A knowledge component is a description of a mental structure or process that a learner uses, alone or in combination with other knowledge components, to accomplish steps in a task or a problem. A knowledge component is a generalization of everyday terms like concept, principle, fact, or skill, and cognitive science terms like schema, production rule, misconception, or facet. When we say a student "has" a knowledge component, it might mean the student can describe it in words (e.g., "Vertical angles are congruent") or it might simply mean that the student behaves as described by the knowledge component, but may not be able to describe it themselves. In this second case, to say the student "has" the knowledge component "If angle A and B are vertical angles and angle A is X degrees, then angle B is X degrees" means the student will behave in accord with it even though they might not be able to state the rule.
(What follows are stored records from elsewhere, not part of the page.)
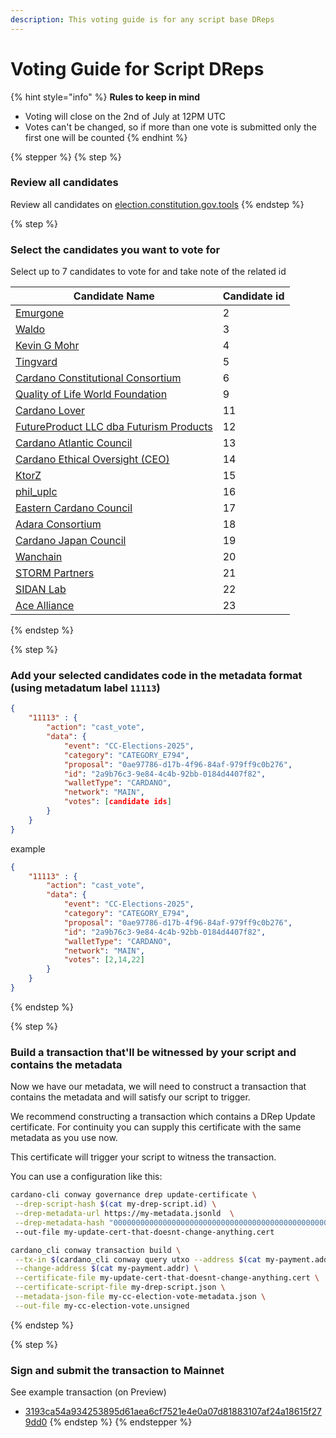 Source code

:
 ```yaml
---
description: This voting guide is for any script base DReps
---
```


# Voting Guide for Script DReps

{% hint style="info" %}
**Rules to keep in mind**

* Voting will close on the 2nd of July at 12PM UTC
* Votes can't be changed, so if more than one vote is submitted only the first one will be counted
{% endhint %}

{% stepper %}
{% step %}
### Review all candidates

Review all candidates on [election.constitution.gov.tools](https://elections.constitution.gov.tools/)
{% endstep %}

{% step %}
### Select the candidates you want to vote for

Select up to 7 candidates to vote for and take note of the related id

| Candidate Name                                                                                          | Candidate id |
| ------------------------------------------------------------------------------------------------------- | ------------ |
| [Emurgone](https://elections.constitution.gov.tools/candidateDetails/2)                                 | 2            |
| [Waldo](https://elections.constitution.gov.tools/candidateDetails/3)                                    | 3            |
| [Kevin G Mohr](https://elections.constitution.gov.tools/candidateDetails/4)                             | 4            |
| [Tingvard](https://elections.constitution.gov.tools/candidateDetails/5)                                 | 5            |
| [Cardano Constitutional Consortium](https://elections.constitution.gov.tools/candidateDetails/6)        | 6            |
| [Quality of Life World Foundation](https://elections.constitution.gov.tools/candidateDetails/9)         | 9            |
| [Cardano Lover](https://elections.constitution.gov.tools/candidateDetails/11)                           | 11           |
| [FutureProduct LLC dba Futurism Products](https://elections.constitution.gov.tools/candidateDetails/12) | 12           |
| [Cardano Atlantic Council](https://elections.constitution.gov.tools/candidateDetails/13)                | 13           |
| [Cardano Ethical Oversight (CEO)](https://elections.constitution.gov.tools/candidateDetails/14)         | 14           |
| [KtorZ](https://elections.constitution.gov.tools/candidateDetails/15)                                   | 15           |
| [phil\_uplc](https://elections.constitution.gov.tools/candidateDetails/16)                              | 16           |
| [Eastern Cardano Council](https://elections.constitution.gov.tools/candidateDetails/17)                 | 17           |
| [Adara Consortium](https://elections.constitution.gov.tools/candidateDetails/18)                        | 18           |
| [Cardano Japan Council](https://elections.constitution.gov.tools/candidateDetails/19)                   | 19           |
| [Wanchain](https://elections.constitution.gov.tools/candidateDetails/20)                                | 20           |
| [STORM Partners](https://elections.constitution.gov.tools/candidateDetails/21)                          | 21           |
| [SIDAN Lab](https://elections.constitution.gov.tools/candidateDetails/22)                               | 22           |
| [Ace Alliance](https://elections.constitution.gov.tools/candidateDetails/23)                            | 23           |
{% endstep %}

{% step %}
### Add your selected candidates code in the metadata format (using metadatum label `11113`)

```json
{
    "11113" : {
        "action": "cast_vote",
        "data": {
            "event": "CC-Elections-2025",
            "category": "CATEGORY_E794",
            "proposal": "0ae97786-d17b-4f96-84af-979ff9c0b276",
            "id": "2a9b76c3-9e84-4c4b-92bb-0184d4407f82",
            "walletType": "CARDANO",
            "network": "MAIN",
            "votes": [candidate ids]
        }
    }
}
```

example

```json
{
    "11113" : {
        "action": "cast_vote",
        "data": {
            "event": "CC-Elections-2025",
            "category": "CATEGORY_E794",
            "proposal": "0ae97786-d17b-4f96-84af-979ff9c0b276",
            "id": "2a9b76c3-9e84-4c4b-92bb-0184d4407f82",
            "walletType": "CARDANO",
            "network": "MAIN",
            "votes": [2,14,22]
        }
    }
}
```
{% endstep %}

{% step %}
### Build a transaction that'll be witnessed by your script and contains the metadata

Now we have our metadata, we will need to construct a transaction that contains the metadata and will satisfy our script to trigger.

We recommend constructing a transaction which contains a DRep Update certificate. For continuity you can supply this certificate with the same metadata as you use now.

This certificate will trigger your script to witness the transaction.

You can use a configuration like this:

```sh
cardano-cli conway governance drep update-certificate \
 --drep-script-hash $(cat my-drep-script.id) \
 --drep-metadata-url https://my-metadata.jsonld  \
 --drep-metadata-hash "0000000000000000000000000000000000000000000000000000000000000000" 
 --out-file my-update-cert-that-doesnt-change-anything.cert

cardano_cli conway transaction build \
 --tx-in $(cardano_cli conway query utxo --address $(cat my-payment.addr) --out-file  /dev/stdout | jq -r 'keys[0]') \
 --change-address $(cat my-payment.addr) \
 --certificate-file my-update-cert-that-doesnt-change-anything.cert \
 --certificate-script-file my-drep-script.json \
 --metadata-json-file my-cc-election-vote-metadata.json \
 --out-file my-cc-election-vote.unsigned
```
{% endstep %}

{% step %}
### Sign and submit the transaction to Mainnet

See example transaction (on Preview)

* [3193ca54a934253895d61aea6cf7521e4e0a07d81883107af24a18615f279dd0](https://preview.cardanoscan.io/transaction/3193ca54a934253895d61aea6cf7521e4e0a07d81883107af24a18615f279dd0?tab=metadata)
{% endstep %}
{% endstepper %}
The first is an "explicit" knowledge component, like a fact or principle, and the second an "implicit" knowledge component , like a skill. Much of what first language learners know about their first language involves implicit knowledge components.

A knowledge component (KC) relates features to a response where both the features and response(s) can be either external, in the world, like cues in a stimulus and a motor response or internal, in the mind, like inferred features and a new goal.

KCs are "correct" when all of the features are relevant to making the response and none of them are irrelevant. In geometry, for example, the knowledge component "if angles look equal, then conclude they are equal" is incorrect because it includes an irrelevant feature "angles look equal" and is missing a relevant feature like "the angles are at the base of an isosceles triangle". See also feature validity and refinement.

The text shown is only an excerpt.